Action item
The following data has a line with "key-value data store" and a line with "can use that". Write out exactly those lines and all the lines between them.
─── Source material ───
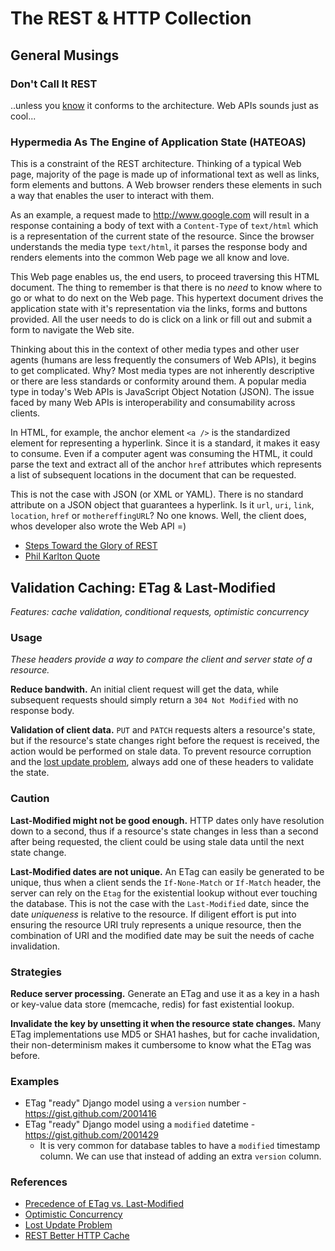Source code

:# The REST & HTTP Collection

## General Musings

### Don't Call It REST

..unless you [know][1] it conforms to the architecture. Web APIs sounds just
as cool...

### Hypermedia As The Engine of Application State (HATEOAS)

This is a constraint of the REST architecture. Thinking of a typical Web page,
majority of the page is made up of informational text as well as links, form
elements and buttons. A Web browser renders these elements in such a way that
enables the user to interact with them.

As an example, a request made to http://www.google.com will
result in a response containing a body of text with a `Content-Type` of `text/html`
which is a representation of the current state of the resource. Since the browser understands
the media type `text/html`, it parses the response body and renders elements
into the common Web page we all know and love.

This Web page enables us, the end users, to proceed traversing this HTML document.
The thing to remember is that there is no _need_ to know where to go or what to do
next on the Web page. This hypertext document drives the application state with it's
representation via the links, forms and buttons provided. All the user needs to do
is click on a link or fill out and submit a form to navigate the Web site.

Thinking about this in the context of other media types and other user agents (humans
are less frequently the consumers of Web APIs), it begins to get complicated. Why?
Most media types are not inherently descriptive or there are less standards or conformity
around them. A popular media type in today's Web APIs is JavaScript Object Notation
(JSON). The issue faced by many Web APIs is interoperability and consumability across
clients.

In HTML, for example, the anchor element `<a />` is the standardized element for
representing a hyperlink. Since it is a standard, it makes it easy to consume.
Even if a computer agent was consuming the HTML, it could parse the text and extract
all of the anchor `href` attributes which represents a list of subsequent locations
in the document that can be requested.

This is not the case with JSON (or XML or YAML). There is no standard attribute
on a JSON object that guarantees a hyperlink. Is it `url`, `uri`, `link`,
`location`, `href` or `mothereffingURL`? No one knows. Well, the client does, whos
developer also wrote the Web API =)

[1]: http://roy.gbiv.com/untangled/2008/rest-apis-must-be-hypertext-driven

- [Steps Toward the Glory of REST](http://martinfowler.com/articles/richardsonMaturityModel.html)
- [Phil Karlton Quote](http://martinfowler.com/bliki/TwoHardThings.html)

## Validation Caching: ETag & Last-Modified
_Features: cache validation, conditional requests, optimistic concurrency_

### Usage

_These headers provide a way to compare the client and server state of a resource._

**Reduce bandwith.** An initial client request will get the data, while subsequent
requests should simply return a `304 Not Modified` with no response body.

**Validation of client data.** `PUT` and `PATCH` requests alters a resource's state,
but if the resource's state changes right before the request is received, the action
would be performed on stale data. To prevent resource corruption and the
[lost update problem](http://www.w3.org/1999/04/Editing/), always add one of these
headers to validate the state.

### Caution

**Last-Modified might not be good enough.** HTTP dates only have resolution down to a
second, thus if a resource's state changes in less than a second after being
requested, the client could be using stale data until the next state change.

**Last-Modified dates are not unique.** An ETag can easily be generated to be unique,
thus when a client sends the `If-None-Match` or `If-Match` header, the server can
rely on the `Etag` for the existential lookup without ever touching the database.
This is not the case with the `Last-Modified` date, since the date _uniqueness_ is
relative to the resource. If diligent effort is put into ensuring the resource URI
truly represents a unique resource, then the combination of URI and the modified
date may be suit the needs of cache invalidation.

### Strategies

**Reduce server processing.** Generate an ETag and use it as a key in a hash or
key-value data store (memcache, redis) for fast existential lookup.

**Invalidate the key by unsetting it when the resource state changes.** Many ETag
implementations use MD5 or SHA1 hashes, but for cache invalidation, their
non-determinism makes it cumbersome to know what the ETag was before. 

### Examples

- ETag "ready" Django model using a `version` number - https://gist.github.com/2001416
- ETag "ready" Django model using a `modified` datetime - https://gist.github.com/2001429
    - It is very common for database tables to have a `modified` timestamp column. We
    can use that instead of adding an extra `version` column.

### References

- [Precedence of ETag vs. Last-Modified](http://stackoverflow.com/a/1560098)
- [Optimistic Concurrency](http://en.wikipedia.org/wiki/Concurrency_control)
- [Lost Update Problem](http://www.w3.org/1999/04/Editing/)
- [REST Better HTTP Cache](http://www.odino.org/301/rest-better-http-cache)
───
Your response
key-value data store (memcache, redis) for fast existential lookup.

**Invalidate the key by unsetting it when the resource state changes.** Many ETag
implementations use MD5 or SHA1 hashes, but for cache invalidation, their
non-determinism makes it cumbersome to know what the ETag was before. 

### Examples

- ETag "ready" Django model using a `version` number - https://gist.github.com/2001416
- ETag "ready" Django model using a `modified` datetime - https://gist.github.com/2001429
    - It is very common for database tables to have a `modified` timestamp column. We
    can use that instead of adding an extra `version` column.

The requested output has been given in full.